Another exercise is to put your hand flat on the patient’s thigh and feel the tissue sliding up and down rhythmically.

Now let’s go one step further to highlight this phenomenon called Permanent Muscle Motility.

 

Permanent Muscle Motility (PMM)

Here are some brief tests that will allow you to highlight certain physiological or lesional characteristics concerning PMM.

  • The muscle pump
  • Multiple rhythmicity
  • Asynchronisms (desynchronizations)
  • Loss of amplitude
  • Thoraco-diaphragmatic respiration and MMP

The muscle pump (PMM)

In the first place, PMM concerns the muscle.

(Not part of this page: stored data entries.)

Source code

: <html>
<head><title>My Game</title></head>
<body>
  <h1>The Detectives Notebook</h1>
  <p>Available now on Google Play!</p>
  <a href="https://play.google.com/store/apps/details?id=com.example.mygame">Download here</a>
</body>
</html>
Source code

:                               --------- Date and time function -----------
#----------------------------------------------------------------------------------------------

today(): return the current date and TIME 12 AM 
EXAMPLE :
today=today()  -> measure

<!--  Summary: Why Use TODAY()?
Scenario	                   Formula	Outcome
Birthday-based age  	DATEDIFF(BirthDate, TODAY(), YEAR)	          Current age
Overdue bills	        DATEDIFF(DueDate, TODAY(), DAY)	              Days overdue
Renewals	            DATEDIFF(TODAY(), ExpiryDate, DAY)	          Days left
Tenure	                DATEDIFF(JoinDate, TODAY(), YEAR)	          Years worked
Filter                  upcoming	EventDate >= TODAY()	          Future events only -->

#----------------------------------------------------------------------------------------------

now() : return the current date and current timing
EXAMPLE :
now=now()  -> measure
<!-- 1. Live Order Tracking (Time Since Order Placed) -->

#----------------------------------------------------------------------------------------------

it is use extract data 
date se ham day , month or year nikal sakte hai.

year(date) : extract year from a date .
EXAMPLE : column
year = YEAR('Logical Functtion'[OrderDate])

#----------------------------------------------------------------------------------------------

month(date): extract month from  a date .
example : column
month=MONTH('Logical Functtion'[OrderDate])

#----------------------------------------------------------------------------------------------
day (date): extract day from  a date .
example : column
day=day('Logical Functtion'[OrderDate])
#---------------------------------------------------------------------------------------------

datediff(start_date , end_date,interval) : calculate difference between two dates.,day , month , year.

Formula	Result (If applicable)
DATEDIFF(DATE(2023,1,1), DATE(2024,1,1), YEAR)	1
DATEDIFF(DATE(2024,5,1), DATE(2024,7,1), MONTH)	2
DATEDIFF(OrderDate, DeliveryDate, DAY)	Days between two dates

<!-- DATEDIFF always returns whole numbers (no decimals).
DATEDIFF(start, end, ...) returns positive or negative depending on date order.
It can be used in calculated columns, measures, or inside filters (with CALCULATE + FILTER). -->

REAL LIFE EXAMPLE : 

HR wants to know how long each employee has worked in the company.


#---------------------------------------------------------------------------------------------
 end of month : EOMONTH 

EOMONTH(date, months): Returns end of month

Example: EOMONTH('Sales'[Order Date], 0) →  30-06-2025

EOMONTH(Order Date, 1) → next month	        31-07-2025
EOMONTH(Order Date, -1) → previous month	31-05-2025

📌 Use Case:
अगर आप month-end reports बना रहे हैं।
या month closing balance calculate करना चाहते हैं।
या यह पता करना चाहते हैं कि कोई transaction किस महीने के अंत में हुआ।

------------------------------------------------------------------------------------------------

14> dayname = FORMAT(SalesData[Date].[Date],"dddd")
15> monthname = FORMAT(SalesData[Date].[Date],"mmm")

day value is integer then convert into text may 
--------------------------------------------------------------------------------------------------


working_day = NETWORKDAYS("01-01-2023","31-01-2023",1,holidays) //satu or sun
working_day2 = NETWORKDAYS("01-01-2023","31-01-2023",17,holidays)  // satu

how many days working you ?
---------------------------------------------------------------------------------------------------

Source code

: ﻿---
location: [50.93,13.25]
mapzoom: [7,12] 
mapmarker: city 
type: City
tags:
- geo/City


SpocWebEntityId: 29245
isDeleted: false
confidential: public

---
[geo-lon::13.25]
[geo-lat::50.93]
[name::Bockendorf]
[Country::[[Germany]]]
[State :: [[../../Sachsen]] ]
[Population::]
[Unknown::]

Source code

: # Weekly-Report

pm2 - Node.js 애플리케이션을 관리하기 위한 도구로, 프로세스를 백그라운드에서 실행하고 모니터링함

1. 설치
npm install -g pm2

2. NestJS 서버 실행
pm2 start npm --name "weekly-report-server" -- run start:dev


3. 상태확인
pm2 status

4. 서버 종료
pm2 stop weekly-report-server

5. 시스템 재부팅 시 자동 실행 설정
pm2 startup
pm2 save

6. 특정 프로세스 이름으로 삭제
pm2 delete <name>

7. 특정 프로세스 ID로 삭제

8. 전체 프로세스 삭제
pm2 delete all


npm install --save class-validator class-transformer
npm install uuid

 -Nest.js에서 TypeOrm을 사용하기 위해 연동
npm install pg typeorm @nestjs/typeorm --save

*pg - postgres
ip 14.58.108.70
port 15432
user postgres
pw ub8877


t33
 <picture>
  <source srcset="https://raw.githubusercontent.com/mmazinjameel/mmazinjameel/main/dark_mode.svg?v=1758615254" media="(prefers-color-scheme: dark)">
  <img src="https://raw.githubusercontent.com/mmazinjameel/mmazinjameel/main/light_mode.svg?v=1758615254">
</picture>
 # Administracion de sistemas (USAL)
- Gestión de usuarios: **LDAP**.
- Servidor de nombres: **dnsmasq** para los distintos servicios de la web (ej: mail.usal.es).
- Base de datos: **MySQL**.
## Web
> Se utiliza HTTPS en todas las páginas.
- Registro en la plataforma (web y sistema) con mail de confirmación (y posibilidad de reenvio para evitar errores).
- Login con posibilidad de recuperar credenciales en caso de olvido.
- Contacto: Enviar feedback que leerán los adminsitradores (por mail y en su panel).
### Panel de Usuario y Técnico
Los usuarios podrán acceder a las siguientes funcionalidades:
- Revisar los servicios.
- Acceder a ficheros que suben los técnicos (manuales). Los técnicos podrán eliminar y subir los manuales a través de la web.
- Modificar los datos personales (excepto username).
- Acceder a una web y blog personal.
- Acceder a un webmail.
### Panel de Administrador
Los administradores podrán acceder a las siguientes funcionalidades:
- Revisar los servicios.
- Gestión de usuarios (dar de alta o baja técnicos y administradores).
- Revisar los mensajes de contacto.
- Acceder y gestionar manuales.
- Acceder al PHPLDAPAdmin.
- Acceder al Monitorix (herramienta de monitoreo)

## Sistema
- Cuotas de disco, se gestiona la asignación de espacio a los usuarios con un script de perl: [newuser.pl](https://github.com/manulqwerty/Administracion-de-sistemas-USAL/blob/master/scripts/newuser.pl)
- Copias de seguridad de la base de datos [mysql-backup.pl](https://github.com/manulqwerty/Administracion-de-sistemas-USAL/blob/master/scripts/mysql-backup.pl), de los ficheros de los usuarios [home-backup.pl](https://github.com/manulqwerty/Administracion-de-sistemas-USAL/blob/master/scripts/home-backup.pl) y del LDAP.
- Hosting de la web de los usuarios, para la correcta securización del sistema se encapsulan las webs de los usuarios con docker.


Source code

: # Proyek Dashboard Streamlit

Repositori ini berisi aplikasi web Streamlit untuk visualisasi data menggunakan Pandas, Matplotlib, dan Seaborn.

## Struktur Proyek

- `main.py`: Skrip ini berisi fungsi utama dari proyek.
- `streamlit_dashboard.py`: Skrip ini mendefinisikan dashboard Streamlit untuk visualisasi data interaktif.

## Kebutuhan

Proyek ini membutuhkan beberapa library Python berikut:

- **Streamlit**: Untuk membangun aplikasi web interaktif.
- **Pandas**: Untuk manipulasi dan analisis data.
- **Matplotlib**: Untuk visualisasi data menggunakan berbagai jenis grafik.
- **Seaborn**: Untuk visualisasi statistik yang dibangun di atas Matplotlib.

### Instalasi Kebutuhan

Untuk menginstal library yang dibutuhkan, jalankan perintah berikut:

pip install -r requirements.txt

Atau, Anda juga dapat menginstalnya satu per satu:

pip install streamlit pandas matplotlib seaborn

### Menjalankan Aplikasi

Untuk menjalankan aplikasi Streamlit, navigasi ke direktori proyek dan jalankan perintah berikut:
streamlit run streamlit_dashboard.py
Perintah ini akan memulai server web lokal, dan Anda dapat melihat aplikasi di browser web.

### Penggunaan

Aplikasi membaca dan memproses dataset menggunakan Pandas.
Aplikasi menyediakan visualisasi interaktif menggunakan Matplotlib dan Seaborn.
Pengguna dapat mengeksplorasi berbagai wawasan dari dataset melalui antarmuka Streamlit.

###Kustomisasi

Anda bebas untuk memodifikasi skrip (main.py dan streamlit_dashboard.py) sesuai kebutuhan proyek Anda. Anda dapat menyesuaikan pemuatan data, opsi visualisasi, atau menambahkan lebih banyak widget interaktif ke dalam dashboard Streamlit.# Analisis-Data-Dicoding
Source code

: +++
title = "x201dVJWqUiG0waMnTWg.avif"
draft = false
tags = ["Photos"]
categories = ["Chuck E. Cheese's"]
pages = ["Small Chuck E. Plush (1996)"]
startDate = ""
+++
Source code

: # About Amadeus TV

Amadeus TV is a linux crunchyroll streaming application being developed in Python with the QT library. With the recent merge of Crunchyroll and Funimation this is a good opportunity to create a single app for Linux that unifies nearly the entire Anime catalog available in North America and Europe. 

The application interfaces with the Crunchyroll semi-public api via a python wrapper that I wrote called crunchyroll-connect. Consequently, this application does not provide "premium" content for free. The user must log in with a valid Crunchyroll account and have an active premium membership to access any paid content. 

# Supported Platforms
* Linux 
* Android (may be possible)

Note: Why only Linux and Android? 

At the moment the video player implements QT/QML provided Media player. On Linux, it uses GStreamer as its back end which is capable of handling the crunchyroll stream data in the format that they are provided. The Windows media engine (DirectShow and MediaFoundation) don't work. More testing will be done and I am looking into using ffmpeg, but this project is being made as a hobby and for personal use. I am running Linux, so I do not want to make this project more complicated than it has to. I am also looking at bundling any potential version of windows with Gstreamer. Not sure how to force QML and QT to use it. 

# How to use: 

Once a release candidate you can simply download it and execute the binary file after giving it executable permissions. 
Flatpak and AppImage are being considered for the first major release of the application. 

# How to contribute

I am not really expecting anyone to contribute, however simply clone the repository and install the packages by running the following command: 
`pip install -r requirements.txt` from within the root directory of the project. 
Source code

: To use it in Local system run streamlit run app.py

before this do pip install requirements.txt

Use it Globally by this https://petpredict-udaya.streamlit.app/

We are therefore going to highlight this muscle rhythmicity. Compared to the first exercise, you will need to apply a little more pressure and depth to be able to perceive the muscular rhythmicity.
The muscle which is the least difficult to apprehend will be the medial gastrocnemius or medial gastrocnemius, which is the internal muscle of the calf (for neophytes).
With your two hands embrace the muscle and feel it inflate and deflate. 80% of teachers at an osteopathic school have been able to feel the muscle inflate and deflate on the first attempt.

Multiple rhythmicities

PMM is environmentally sensitive.
Test the rhythmicity of a limb at rest, count the rhythms.
Test with heat or cold patches and recount.
It won’t be so obvious
Run your subject and then recount. You’ll need to find some strongly accelerated rhythms…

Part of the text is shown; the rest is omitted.